**Description of the task:** Within the entries below, the lines from the one with "A S D keys to move" through the one with "[snake-gif]: ./assets/snake.gif" are to be set down exactly, both ends kept.

[Material for this task — start]

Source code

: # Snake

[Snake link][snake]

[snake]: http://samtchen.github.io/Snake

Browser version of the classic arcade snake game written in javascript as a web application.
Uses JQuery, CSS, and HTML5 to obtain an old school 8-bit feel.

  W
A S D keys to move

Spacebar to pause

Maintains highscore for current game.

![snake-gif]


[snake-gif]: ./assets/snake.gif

[Material for this task — finish]
[Material for this task — start]

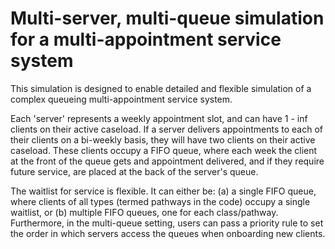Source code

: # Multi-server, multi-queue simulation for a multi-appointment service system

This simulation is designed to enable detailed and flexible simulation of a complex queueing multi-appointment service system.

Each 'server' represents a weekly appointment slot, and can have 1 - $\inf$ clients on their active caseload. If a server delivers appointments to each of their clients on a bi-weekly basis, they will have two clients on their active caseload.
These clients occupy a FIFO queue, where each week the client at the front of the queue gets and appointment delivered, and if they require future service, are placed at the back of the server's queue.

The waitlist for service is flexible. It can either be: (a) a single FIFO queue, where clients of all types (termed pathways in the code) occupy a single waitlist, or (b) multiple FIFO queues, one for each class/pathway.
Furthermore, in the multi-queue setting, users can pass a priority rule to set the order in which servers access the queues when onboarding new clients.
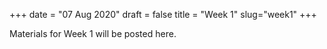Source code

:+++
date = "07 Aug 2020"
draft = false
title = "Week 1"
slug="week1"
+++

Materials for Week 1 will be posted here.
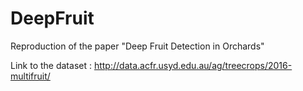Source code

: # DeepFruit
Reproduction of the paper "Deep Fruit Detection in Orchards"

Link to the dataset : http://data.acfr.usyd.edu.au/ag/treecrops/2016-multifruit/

[Material for this task — finish]

**Your response:**
A S D keys to move

Spacebar to pause

Maintains highscore for current game.

![snake-gif]


[snake-gif]: ./assets/snake.gif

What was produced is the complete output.